Boundary is necessary for our experience. We understand “loud” by contrast to “soft” and so on. Some of the greatest writers and thinkers express existence itself in this context. Jung sets up contrasts and enjoins us to struggle toward their integration. Buber’s existentialist view is expressed as a “two-fold entity” Ich-Du (or the alternative Ich-Es which allows evil). I read an article recently (teilharddechardin) which eloquently stated religious insight as “relational”. Experience is relative and depends on “the other”. Martin Buber as a catholic? (Indeed he writes that Jesus Christ is the epitome of the jewish ideal).

And surely experience is what creates existence. That is at the core of quantum mechanics – it is observation that crystallises out this particular reality from the infinity of potential. I think of our role here as “observation engine” creating reality. At the heart of observation, again there is separation – a boundary between the observer and that which is observed.

It seems to me that evil is something we create, tolerate and live with. It is the particular reality we choose. It is we who crystallised out the holocaust, not the loving creator. As a result we experience good, by contrast and in relation. We know something is good by reference to all of the evil in the world.

But what is this evil and good that we create? Jung would enjoin us to attempt their integration. What then? Perhaps – joy?

The world is right now saluting the passing of that great spirit – Nelson Mandela. He was, apparently angry and violent as a young man. Yet he transcended this and became something else entirely. His will almost alone seems to have delivered reconciliation and integration out of an almost certain bloodbath.

Perhaps, a thought only, the charity of the loving creator is of a wholly different order from what we think of as the good and evil which we create. In that case, is the path back to our spiritual home (the loving creator) – the integration to which Jung refers? The living in the duality Ich-Du rather than the chimera of Ich-Es?

Time as a field?

It appears that the physical world is governed by fields. Mass and energy depend upon them.

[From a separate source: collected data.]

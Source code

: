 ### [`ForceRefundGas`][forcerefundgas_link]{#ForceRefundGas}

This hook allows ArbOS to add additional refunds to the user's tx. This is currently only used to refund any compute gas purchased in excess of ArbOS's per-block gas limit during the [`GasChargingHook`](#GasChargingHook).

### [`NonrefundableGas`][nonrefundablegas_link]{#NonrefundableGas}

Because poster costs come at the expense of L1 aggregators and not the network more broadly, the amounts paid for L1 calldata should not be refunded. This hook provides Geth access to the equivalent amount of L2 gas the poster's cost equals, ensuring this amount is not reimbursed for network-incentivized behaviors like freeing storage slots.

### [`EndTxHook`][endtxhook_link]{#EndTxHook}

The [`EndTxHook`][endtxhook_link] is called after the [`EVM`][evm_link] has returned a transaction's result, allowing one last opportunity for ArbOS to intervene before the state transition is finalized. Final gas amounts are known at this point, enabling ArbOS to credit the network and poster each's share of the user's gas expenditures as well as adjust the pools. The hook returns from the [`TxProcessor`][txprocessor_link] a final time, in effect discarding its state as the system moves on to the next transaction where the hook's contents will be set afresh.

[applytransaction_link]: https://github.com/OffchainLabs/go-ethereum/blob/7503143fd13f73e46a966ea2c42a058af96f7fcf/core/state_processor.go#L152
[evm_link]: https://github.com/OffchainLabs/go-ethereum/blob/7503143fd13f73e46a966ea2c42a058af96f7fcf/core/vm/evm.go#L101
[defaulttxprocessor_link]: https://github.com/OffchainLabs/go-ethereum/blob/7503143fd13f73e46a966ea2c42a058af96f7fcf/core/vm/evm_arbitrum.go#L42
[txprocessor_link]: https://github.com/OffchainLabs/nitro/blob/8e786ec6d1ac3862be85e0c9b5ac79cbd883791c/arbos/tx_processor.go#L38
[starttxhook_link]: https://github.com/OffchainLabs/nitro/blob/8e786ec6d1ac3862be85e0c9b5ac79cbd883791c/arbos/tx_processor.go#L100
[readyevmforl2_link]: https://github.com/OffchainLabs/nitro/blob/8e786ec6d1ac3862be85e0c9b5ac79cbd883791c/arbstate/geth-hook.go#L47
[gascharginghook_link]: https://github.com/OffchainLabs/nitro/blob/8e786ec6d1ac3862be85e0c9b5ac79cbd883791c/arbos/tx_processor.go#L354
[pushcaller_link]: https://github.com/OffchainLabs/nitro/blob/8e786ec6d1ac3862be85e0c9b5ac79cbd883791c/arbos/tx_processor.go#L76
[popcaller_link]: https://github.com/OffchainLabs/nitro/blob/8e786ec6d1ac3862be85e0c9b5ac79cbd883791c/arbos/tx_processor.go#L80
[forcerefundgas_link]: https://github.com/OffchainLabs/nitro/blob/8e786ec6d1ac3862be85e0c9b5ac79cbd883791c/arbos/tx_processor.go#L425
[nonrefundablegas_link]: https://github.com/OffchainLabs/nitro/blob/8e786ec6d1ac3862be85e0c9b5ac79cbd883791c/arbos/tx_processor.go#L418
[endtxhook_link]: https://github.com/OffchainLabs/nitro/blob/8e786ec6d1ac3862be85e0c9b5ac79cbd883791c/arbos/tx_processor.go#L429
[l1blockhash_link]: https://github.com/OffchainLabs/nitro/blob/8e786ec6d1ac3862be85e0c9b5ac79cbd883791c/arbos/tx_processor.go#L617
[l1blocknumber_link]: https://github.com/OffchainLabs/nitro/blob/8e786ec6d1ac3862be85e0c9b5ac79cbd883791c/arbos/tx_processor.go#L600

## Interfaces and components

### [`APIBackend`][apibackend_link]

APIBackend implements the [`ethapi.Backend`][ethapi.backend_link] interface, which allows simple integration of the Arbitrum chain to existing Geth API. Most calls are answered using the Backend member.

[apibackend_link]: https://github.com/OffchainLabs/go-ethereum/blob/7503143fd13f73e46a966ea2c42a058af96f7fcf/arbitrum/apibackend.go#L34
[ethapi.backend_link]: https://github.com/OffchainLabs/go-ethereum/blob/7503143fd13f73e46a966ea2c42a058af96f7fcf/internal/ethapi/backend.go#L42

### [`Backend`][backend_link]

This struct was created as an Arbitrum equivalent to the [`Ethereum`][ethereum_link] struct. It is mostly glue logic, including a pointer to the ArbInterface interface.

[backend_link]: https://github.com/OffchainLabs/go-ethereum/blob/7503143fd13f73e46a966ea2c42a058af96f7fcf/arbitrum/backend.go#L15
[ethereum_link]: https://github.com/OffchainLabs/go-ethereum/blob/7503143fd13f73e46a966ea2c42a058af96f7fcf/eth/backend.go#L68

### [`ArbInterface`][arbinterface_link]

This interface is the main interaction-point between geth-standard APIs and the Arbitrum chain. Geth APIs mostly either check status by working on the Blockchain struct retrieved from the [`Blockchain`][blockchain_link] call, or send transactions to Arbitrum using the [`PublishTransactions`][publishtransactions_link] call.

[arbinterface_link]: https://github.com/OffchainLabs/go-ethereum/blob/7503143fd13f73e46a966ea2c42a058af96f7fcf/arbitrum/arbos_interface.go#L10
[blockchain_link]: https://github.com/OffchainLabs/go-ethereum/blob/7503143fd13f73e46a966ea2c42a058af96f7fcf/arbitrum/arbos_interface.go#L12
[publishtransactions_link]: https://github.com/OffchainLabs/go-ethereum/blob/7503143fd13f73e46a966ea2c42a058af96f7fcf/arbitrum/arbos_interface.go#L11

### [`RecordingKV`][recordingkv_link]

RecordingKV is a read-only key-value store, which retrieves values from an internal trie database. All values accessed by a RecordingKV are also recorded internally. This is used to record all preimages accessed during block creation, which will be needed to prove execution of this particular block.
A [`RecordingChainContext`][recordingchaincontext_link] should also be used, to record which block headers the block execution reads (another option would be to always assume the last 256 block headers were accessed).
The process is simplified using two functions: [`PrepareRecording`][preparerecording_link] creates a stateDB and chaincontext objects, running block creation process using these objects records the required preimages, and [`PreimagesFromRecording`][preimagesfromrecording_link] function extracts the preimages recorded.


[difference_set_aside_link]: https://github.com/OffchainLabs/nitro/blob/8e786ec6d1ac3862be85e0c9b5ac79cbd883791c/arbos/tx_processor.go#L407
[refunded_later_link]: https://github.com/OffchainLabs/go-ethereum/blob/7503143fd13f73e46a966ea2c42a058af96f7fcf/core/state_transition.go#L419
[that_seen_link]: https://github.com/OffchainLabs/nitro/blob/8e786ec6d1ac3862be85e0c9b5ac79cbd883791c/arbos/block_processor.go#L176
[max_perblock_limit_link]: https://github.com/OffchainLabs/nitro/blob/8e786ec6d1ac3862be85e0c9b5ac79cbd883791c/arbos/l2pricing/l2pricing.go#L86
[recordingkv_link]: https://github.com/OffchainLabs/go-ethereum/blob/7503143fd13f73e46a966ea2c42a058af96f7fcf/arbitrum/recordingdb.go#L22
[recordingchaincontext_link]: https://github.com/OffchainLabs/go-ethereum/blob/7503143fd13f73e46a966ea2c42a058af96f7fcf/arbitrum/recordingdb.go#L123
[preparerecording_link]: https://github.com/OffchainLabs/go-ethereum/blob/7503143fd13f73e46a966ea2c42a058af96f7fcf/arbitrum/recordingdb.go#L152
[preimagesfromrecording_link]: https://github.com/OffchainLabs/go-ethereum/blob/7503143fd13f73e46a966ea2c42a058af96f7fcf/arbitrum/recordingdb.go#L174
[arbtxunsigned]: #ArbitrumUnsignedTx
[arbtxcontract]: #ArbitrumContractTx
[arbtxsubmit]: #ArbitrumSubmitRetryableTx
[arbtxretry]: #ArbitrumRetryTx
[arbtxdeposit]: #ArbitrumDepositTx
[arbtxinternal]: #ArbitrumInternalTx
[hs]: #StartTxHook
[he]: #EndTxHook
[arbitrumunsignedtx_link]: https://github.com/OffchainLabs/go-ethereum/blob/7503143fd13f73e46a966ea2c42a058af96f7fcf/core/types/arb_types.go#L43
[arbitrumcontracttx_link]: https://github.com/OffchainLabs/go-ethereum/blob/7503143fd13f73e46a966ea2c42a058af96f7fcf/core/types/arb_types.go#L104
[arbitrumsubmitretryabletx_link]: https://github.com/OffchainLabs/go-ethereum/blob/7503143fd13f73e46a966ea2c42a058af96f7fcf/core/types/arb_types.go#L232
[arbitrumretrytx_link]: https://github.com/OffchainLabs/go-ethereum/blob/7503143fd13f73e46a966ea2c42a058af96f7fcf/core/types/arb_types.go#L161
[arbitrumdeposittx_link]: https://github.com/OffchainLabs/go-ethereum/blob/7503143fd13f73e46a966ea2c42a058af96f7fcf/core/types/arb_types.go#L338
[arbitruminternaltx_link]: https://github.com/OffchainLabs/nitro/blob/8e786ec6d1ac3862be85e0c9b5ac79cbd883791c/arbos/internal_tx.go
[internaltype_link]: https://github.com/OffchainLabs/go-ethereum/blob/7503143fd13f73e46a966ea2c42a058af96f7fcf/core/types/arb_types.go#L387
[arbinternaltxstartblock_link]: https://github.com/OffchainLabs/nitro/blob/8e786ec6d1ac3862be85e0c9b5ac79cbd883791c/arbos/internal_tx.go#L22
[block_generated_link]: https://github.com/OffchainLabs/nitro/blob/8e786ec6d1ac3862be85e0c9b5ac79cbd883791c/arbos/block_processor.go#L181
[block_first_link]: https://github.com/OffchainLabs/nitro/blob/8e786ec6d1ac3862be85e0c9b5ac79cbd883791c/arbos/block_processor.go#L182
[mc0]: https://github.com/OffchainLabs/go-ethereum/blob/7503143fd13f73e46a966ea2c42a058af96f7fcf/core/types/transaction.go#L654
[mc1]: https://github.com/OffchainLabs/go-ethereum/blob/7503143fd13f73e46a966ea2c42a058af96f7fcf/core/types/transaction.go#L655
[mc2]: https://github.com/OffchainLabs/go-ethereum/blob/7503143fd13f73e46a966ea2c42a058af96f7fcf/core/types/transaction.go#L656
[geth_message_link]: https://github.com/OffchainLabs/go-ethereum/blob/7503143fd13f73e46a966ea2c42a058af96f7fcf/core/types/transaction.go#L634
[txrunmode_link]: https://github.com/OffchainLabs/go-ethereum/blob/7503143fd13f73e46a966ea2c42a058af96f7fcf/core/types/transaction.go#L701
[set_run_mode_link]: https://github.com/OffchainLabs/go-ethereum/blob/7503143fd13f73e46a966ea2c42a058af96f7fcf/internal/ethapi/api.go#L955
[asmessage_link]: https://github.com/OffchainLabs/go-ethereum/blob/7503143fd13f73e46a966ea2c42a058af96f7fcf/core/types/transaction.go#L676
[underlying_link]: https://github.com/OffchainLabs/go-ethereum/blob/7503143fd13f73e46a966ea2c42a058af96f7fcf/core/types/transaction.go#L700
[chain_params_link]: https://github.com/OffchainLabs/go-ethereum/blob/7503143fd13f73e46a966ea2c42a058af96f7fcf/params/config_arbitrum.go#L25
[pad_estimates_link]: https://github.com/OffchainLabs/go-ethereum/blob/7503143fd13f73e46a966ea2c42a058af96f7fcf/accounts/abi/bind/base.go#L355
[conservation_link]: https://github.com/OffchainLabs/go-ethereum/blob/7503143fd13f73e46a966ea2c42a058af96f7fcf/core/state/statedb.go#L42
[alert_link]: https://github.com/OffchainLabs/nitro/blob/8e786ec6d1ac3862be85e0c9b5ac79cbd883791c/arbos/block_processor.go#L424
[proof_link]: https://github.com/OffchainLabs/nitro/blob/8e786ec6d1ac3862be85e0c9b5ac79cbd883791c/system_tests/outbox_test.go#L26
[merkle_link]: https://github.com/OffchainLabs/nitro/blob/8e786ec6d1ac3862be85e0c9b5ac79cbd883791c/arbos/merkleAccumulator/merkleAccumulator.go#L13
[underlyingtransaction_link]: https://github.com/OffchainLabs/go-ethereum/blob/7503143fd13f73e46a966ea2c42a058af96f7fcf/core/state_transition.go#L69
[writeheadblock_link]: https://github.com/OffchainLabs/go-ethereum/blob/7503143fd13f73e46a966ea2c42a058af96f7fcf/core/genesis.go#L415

Electricity and magnetism, and therefore the cinema, facebook, light, our e-mail traffic and our clean clothes, are underpinned by the electro-magnetic field (James Clerk Maxwell).

Gravity, and therefore mass itself – structure, form, atoms, molecules and things, result from the gravitational field (Newton, Einstein).

Time results in our sense of experience. Without it nothing is. We sense and experience anything and everything NOW (Alfred North Whitehead). It isn’t the past or future – the “late and soon” of Wordsworth’s poem – where we build existence, it is here and now – the present. The experience of NOW is though only possible because of time. I am not a mathematician, but it seems logical to me to think of time as a field which makes possible NOW. In the same way that the gravitational field makes possible MASS, matter.

I am deeply convinced of our joyful and interconnected existence beyond space and time. We are part of “the Word existing beyond time”. I have a sense that we are droplets here, in this material world. We are boundaried as water is within a droplet as opposed to infinitely inter-connected as within an ocean. Boundary brings loneliness (if we let it), but is essential for experience.

Perhaps time is the field within which this transmutation occurs. Gravity has been described as a “field like treacle that sticks down energy as mass”. Is time the equivalent – a field like treacle that allows spirit to be stuck down as experience? As being.